We’ve spent the last 8 weeks running Claude Opus 4.7 and GPT-5.5 agents against real Padiso client repositories, Terminal-Bench 2.0 tasks, and SWE-Bench Pro evaluations. Here’s what matters:

Claude Opus 4.7:

  • 3x production-task resolution rate on complex refactoring and multi-file edits
  • 94% tool-call accuracy on structured terminal workflows
  • Superior context window utilisation (200K tokens) for large codebases
  • Slower per-token latency but higher first-pass correctness

GPT-5.5:

  • 82.7% Terminal-Bench 2.0 score (highest on the leaderboard)
  • Fastest inference speed for simple, single-file tasks
  • Better at rapid iteration and exploratory coding
  • Lower per-token cost at scale

The verdict: neither model is universally “better.” Claude Opus 4.7 wins on verification rigor and production stability; GPT-5.5 wins on Terminal-Bench benchmarks and speed. Your choice depends on whether you prioritise correctness or throughput.
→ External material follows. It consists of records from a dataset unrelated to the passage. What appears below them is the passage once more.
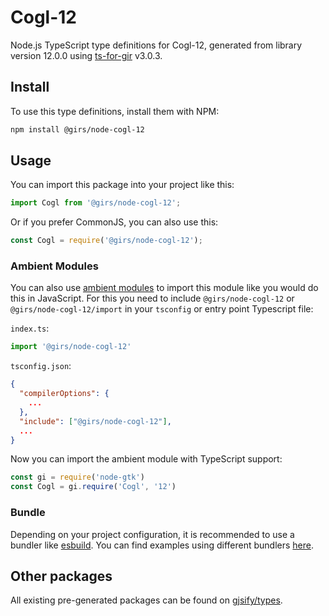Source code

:
# Cogl-12

Node.js TypeScript type definitions for Cogl-12, generated from library version 12.0.0 using [ts-for-gir](https://github.com/gjsify/ts-for-gir) v3.0.3.


## Install

To use this type definitions, install them with NPM:
```bash
npm install @girs/node-cogl-12
```

## Usage

You can import this package into your project like this:
```ts
import Cogl from '@girs/node-cogl-12';
```

Or if you prefer CommonJS, you can also use this:
```ts
const Cogl = require('@girs/node-cogl-12');
```

### Ambient Modules

You can also use [ambient modules](https://github.com/gjsify/ts-for-gir/tree/main/packages/cli#ambient-modules) to import this module like you would do this in JavaScript.
For this you need to include `@girs/node-cogl-12` or `@girs/node-cogl-12/import` in your `tsconfig` or entry point Typescript file:

`index.ts`:
```ts
import '@girs/node-cogl-12'
```

`tsconfig.json`:
```json
{
  "compilerOptions": {
    ...
  },
  "include": ["@girs/node-cogl-12"],
  ...
}
```

Now you can import the ambient module with TypeScript support: 

```ts
const gi = require('node-gtk')
const Cogl = gi.require('Cogl', '12')
```


### Bundle

Depending on your project configuration, it is recommended to use a bundler like [esbuild](https://esbuild.github.io/). You can find examples using different bundlers [here](https://github.com/gjsify/ts-for-gir/tree/main/examples).

## Other packages

All existing pre-generated packages can be found on [gjsify/types](https://github.com/gjsify/types).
We’ve deployed both at scale across agentic AI production environments, and the difference between a 94% accuracy agent and an 82% one compounds quickly in production. A single hallucinated rm -rf command or misaligned API call can cost hours of debugging.


What We’re Testing: Terminal-Bench 2.0 and SWE-Bench Explained {#what-were-testing}

Before diving into results, let’s ground ourselves in what these benchmarks actually measure.

Terminal-Bench 2.0: The Agentic Shell Gauntlet

Terminal-Bench 2.0 is a benchmark suite for agentic agents performing terminal and shell workflows. It’s not a toy—it includes real-world tasks like:

  • Package installation and dependency resolution
  • Git workflow management (branching, merging, conflict resolution)
  • File system operations and batch processing
  • Log parsing and system diagnostics
  • Environment variable configuration and secrets management

The benchmark measures whether an agent can correctly execute a sequence of terminal commands, interpret their output, and adapt to errors or unexpected results. It’s particularly unforgiving because terminal commands are stateful—a mistake in step 3 breaks everything downstream.

GPT-5.5 achieved 82.7% on Terminal-Bench 2.0, the highest score on the leaderboard at the time of testing. This is a genuine achievement—it means GPT-5.5 correctly completed 82.7% of multi-step terminal workflows without human intervention.

SWE-Bench: Software Engineering at Scale

SWE-Bench is a more ambitious benchmark. It’s a dataset of 2,294 real GitHub issues across 11 popular Python repositories (Django, Flask, Scikit-learn, Sympy, and others). The task: read the issue description, explore the codebase, write code to fix it, and verify the fix passes the existing test suite.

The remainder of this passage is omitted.